ABOUT THIS TASK:
Return only the lines from the one containing "Biegesteifigkeit als Einwirkung" to the end of the entries below, exactly as written, both ends included.

(Source texts of formatted documents)
★ ★ ★ ★ ★

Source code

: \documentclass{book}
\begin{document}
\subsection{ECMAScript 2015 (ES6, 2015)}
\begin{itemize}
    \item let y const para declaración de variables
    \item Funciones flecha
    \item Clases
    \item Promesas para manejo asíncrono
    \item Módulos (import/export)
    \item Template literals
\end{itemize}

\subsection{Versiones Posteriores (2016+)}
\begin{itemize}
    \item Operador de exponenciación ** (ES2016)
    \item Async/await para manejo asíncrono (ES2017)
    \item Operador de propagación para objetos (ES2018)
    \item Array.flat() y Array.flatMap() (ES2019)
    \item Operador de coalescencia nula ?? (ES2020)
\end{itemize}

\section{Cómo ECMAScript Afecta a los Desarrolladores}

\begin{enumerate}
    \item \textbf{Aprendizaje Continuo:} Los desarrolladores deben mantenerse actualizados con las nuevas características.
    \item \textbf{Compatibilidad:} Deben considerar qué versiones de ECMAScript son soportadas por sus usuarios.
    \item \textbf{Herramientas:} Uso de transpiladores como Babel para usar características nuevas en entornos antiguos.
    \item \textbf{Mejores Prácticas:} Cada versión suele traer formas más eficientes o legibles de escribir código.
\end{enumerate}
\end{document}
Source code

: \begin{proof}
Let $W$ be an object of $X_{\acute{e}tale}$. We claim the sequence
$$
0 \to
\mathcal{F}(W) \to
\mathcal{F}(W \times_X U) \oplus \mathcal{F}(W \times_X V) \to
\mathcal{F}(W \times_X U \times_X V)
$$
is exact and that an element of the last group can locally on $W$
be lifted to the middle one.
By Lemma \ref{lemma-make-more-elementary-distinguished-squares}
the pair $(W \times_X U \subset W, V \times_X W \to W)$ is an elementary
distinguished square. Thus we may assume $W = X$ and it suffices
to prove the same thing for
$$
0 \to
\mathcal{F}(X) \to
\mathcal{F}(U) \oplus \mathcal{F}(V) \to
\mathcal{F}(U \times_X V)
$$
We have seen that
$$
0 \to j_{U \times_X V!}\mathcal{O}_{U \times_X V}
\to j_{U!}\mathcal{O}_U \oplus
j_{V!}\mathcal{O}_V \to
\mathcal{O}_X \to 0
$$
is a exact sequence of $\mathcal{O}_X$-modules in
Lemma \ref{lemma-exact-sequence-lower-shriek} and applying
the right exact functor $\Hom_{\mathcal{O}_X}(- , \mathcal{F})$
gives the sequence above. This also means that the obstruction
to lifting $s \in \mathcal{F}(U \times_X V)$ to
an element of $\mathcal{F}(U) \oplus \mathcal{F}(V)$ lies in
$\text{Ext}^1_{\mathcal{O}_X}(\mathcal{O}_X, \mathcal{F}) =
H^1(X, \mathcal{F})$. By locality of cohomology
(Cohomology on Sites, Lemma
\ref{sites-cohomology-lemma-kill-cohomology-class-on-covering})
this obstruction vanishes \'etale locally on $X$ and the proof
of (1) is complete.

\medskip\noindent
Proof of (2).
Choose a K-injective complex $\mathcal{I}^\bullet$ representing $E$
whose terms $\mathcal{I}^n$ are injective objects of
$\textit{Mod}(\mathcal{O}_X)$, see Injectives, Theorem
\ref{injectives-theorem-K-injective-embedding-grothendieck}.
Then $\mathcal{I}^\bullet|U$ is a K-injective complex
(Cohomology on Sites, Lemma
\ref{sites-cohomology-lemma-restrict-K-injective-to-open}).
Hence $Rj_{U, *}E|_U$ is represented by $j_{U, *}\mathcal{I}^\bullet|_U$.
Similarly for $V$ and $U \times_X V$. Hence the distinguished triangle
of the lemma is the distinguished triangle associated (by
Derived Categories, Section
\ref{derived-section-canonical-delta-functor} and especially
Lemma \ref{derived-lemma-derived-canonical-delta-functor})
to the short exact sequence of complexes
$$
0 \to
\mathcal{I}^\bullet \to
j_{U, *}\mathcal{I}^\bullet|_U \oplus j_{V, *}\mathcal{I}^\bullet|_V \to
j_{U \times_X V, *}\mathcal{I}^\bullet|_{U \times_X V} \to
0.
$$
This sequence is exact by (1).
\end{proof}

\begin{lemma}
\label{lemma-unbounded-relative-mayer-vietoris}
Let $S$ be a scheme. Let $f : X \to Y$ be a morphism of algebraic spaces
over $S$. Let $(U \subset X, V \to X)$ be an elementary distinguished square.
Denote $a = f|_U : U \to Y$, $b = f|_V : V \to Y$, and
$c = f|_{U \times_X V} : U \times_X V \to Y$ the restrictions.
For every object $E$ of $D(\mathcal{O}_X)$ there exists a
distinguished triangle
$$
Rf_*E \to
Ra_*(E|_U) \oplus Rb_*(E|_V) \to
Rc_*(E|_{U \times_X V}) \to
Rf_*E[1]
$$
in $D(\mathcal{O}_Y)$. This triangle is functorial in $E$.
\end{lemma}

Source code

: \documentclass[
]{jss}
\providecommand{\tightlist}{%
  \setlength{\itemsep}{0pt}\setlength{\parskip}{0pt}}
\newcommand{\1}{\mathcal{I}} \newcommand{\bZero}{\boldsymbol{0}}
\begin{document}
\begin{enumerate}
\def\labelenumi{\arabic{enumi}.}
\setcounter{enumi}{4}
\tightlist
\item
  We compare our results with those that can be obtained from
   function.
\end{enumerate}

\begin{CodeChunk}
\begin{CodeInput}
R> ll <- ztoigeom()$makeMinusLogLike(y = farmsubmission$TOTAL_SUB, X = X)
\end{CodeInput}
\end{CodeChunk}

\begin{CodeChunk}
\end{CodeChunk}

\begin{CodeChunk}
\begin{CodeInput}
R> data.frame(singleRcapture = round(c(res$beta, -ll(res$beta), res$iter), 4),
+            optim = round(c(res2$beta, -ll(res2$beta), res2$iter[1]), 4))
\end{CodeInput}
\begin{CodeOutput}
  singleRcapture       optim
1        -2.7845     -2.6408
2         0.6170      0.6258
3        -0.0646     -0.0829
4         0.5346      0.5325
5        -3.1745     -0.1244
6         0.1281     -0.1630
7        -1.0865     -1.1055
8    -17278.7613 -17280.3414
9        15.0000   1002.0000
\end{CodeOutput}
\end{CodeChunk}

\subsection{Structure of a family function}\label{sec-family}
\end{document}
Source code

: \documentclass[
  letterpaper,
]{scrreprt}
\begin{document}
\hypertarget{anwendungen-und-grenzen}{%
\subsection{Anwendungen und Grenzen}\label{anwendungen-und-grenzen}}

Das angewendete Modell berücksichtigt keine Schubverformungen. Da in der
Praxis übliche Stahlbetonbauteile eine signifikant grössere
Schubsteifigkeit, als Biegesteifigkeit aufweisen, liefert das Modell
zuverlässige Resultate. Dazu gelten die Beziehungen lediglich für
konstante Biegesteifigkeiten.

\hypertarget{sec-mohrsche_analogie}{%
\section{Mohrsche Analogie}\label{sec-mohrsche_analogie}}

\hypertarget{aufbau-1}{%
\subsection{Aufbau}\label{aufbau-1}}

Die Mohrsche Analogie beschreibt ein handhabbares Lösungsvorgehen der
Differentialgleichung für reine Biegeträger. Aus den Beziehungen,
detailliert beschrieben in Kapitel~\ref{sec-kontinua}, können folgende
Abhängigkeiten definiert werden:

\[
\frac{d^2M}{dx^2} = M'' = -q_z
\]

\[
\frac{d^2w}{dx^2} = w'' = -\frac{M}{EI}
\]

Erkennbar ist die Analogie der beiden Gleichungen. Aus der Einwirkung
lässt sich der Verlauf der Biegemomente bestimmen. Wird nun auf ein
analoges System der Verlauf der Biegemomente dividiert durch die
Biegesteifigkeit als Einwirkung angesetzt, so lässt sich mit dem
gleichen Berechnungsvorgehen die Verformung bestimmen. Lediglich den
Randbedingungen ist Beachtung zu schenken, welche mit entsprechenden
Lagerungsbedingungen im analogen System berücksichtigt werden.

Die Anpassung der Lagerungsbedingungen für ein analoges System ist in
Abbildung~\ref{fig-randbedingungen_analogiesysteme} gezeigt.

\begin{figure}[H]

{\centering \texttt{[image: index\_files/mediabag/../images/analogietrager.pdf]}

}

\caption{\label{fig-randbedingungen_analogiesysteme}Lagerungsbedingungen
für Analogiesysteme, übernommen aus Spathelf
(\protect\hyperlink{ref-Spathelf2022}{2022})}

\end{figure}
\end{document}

★ ★ ★ ★ ★

ANSWER TO THE PROBLEM:
Biegesteifigkeit als Einwirkung angesetzt, so lässt sich mit dem
gleichen Berechnungsvorgehen die Verformung bestimmen. Lediglich den
Randbedingungen ist Beachtung zu schenken, welche mit entsprechenden
Lagerungsbedingungen im analogen System berücksichtigt werden.

Die Anpassung der Lagerungsbedingungen für ein analoges System ist in
Abbildung~\ref{fig-randbedingungen_analogiesysteme} gezeigt.

\begin{figure}[H]

{\centering \texttt{[image: index\_files/mediabag/../images/analogietrager.pdf]}

}

\caption{\label{fig-randbedingungen_analogiesysteme}Lagerungsbedingungen
für Analogiesysteme, übernommen aus Spathelf
(\protect\hyperlink{ref-Spathelf2022}{2022})}

\end{figure}
\end{document}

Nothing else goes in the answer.